The historical exchange rate tables do not have table numbers on the RBA website. They can still be downloaded, using the following table numbers:
Table title | table_no |
---|---|
Exchange Rates – Daily – 1983 to 1986 | ex_daily_8386 |
Exchange Rates – Daily – 1987 to 1990 | ex_daily_8790 |
Exchange Rates – Daily – 1991 to 1994 | ex_daily_9194 |
Exchange Rates – Daily – 1995 to 1998 | ex_daily_9598 |
Exchange Rates – Daily – 1999 to 2002 | ex_daily_9902 |
Exchange Rates – Daily – 2003 to 2006 | ex_daily_0306 |
Exchange Rates – Daily – 2007 to 2009 | ex_daily_0709 |
Exchange Rates – Daily – 2010 to 2013 | ex_daily_1013 |
Exchange Rates – Daily – 2014 to 2017 | ex_daily_1417 |
Exchange Rates – Daily – 2018 to 2022 | ex_daily_1822 |
Exchange Rates – Daily – 2023 to Current | ex_daily_23cur |
Exchange Rates – Monthly – January 2010 to latest complete month of current year | ex_monthly_10cur |
Exchange Rates – Monthly – July 1969 to December 2009 | ex_monthly_6909 |
read_rba()
is currently only able to import RBA
statistical tables that are formatted in a (more or less) standard way.

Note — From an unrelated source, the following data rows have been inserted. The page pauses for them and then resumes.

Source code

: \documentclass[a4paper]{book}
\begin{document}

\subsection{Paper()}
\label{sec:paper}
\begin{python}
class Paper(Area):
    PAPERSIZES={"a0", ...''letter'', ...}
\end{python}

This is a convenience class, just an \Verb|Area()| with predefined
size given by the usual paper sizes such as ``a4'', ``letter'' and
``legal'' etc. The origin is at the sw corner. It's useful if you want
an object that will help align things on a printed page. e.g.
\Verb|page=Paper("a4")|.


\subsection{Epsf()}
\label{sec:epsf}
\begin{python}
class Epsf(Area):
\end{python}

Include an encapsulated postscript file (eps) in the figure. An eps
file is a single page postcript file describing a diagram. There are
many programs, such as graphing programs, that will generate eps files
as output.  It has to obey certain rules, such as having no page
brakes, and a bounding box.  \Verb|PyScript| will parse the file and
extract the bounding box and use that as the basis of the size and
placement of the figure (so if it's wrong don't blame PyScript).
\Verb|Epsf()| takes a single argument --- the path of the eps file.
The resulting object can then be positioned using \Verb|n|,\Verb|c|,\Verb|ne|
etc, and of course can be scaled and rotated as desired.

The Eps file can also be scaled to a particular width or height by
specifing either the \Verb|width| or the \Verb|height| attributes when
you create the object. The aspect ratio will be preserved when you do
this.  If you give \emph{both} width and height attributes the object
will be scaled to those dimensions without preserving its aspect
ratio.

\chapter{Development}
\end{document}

Some are formatted in a non-standard way, either because they’re
distributions rather than time series, or because they’re particularly
old.
Tables that are not able to be downloaded are:
Table title | table_no | current_or_historical |
---|---|---|
Household Balance Sheets – Distribution | E3 | current |
Household Gearing – Distribution | E4 | current |
Household Financial Assets – Distribution | E5 | current |
Household Non-Financial Assets – Distribution | E6 | current |
Household Debt – Distribution | E7 | current |
Open Market Operations – 2012 to 2013 | A3 | historical |
Open Market Operations – 2009 to 2011 | A3 | historical |
Open Market Operations – 2003 to 2008 | A3 | historical |
Individual Banks’ Assets – 1991–1992 to 1997–1998 | J1 | historical |
Individual Banks’ Liabilities – 1991–1992 to 1997–1998 | J2 | historical |
Treasury Note Tenders - 1989–2006 | E4 | historical |
Treasury Bond Tenders – 1982–2006 | E5 | historical |
Treasury Bond Tenders – Amount Allotted, by Years to Maturity – 1982–2006 | E5 | historical |
Treasury Bond Switch Tenders – 2008 | E6 | historical |
Treasury Capital Indexed Bonds – 1985–2006 | E7 | historical |
Indicative Mid Rates of Australian Government Securities – 1992 to 2008 | F16 | historical |
Indicative Mid Rates of Australian Government Securities – 2009 to 2013 | F16 | historical |
Zero-coupon Interest Rates – Analytical Series – 1992 to 2008 | F17 | historical |
I welcome any feature requests or bug reports. The best way is to file a GitHub issue.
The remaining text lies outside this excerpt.